> [Instructions to follow]: Beneath this instruction is a block of data; output from it exactly the lines that run from the one containing "benedícite, frigus et" through the one containing "benedícite, omnes vólucres", inclusive.

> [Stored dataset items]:
__________________________________________________
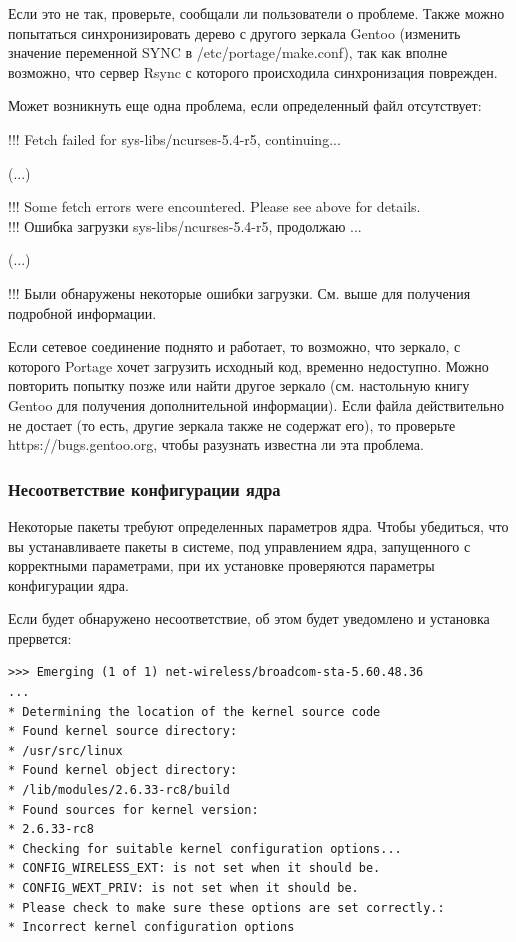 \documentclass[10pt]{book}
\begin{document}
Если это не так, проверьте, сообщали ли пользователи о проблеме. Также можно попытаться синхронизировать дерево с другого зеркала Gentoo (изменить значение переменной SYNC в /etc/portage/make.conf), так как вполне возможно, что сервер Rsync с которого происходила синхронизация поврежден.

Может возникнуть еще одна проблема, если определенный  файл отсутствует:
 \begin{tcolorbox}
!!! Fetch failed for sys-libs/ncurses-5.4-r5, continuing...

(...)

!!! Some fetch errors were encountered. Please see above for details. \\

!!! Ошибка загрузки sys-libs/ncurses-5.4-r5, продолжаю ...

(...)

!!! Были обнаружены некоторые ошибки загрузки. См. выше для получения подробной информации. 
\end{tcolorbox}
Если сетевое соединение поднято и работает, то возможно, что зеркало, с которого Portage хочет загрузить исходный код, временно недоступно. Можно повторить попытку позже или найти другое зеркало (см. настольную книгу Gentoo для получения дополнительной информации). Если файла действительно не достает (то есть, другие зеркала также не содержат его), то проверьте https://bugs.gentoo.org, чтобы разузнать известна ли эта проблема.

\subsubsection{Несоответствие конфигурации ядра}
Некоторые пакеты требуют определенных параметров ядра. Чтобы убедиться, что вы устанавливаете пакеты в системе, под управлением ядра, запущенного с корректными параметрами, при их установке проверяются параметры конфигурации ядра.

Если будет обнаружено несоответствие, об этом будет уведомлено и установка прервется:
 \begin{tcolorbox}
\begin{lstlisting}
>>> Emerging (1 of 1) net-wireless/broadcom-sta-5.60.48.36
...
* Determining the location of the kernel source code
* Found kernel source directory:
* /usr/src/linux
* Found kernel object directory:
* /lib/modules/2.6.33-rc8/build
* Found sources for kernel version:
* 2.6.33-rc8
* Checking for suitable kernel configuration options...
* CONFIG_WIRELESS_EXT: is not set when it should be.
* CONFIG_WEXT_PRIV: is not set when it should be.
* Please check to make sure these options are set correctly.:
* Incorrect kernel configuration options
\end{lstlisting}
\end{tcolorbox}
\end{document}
__________________________________________________
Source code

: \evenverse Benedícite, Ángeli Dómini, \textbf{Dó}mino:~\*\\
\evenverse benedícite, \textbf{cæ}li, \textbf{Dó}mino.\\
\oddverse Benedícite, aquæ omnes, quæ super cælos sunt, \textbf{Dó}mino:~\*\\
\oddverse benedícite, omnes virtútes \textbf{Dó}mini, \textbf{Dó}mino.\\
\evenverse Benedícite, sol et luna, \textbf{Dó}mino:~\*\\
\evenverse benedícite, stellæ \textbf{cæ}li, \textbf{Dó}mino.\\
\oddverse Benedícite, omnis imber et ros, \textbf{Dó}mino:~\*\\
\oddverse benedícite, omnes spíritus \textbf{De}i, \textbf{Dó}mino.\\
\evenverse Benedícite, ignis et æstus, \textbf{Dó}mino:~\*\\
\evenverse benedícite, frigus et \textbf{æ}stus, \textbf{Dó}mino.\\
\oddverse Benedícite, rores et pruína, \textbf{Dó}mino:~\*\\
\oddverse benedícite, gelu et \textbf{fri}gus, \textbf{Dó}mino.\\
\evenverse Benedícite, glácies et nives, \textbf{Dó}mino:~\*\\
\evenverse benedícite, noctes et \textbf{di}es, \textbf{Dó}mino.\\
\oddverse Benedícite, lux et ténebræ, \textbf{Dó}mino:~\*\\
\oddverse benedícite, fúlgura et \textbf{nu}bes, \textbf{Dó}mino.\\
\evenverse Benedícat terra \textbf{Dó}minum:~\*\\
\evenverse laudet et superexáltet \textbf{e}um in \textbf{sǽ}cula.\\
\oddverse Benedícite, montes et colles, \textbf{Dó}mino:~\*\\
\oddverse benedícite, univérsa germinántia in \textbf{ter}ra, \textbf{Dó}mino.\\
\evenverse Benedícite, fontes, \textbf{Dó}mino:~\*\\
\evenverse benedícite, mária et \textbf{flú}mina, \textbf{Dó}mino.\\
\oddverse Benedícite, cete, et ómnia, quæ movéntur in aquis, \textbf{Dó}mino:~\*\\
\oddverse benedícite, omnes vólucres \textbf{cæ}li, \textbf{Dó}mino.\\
__________________________________________________
> [Solution for this exercise]:
\evenverse benedícite, frigus et \textbf{æ}stus, \textbf{Dó}mino.\\
\oddverse Benedícite, rores et pruína, \textbf{Dó}mino:~\*\\
\oddverse benedícite, gelu et \textbf{fri}gus, \textbf{Dó}mino.\\
\evenverse Benedícite, glácies et nives, \textbf{Dó}mino:~\*\\
\evenverse benedícite, noctes et \textbf{di}es, \textbf{Dó}mino.\\
\oddverse Benedícite, lux et ténebræ, \textbf{Dó}mino:~\*\\
\oddverse benedícite, fúlgura et \textbf{nu}bes, \textbf{Dó}mino.\\
\evenverse Benedícat terra \textbf{Dó}minum:~\*\\
\evenverse laudet et superexáltet \textbf{e}um in \textbf{sǽ}cula.\\
\oddverse Benedícite, montes et colles, \textbf{Dó}mino:~\*\\
\oddverse benedícite, univérsa germinántia in \textbf{ter}ra, \textbf{Dó}mino.\\
\evenverse Benedícite, fontes, \textbf{Dó}mino:~\*\\
\evenverse benedícite, mária et \textbf{flú}mina, \textbf{Dó}mino.\\
\oddverse Benedícite, cete, et ómnia, quæ movéntur in aquis, \textbf{Dó}mino:~\*\\
\oddverse benedícite, omnes vólucres \textbf{cæ}li, \textbf{Dó}mino.\\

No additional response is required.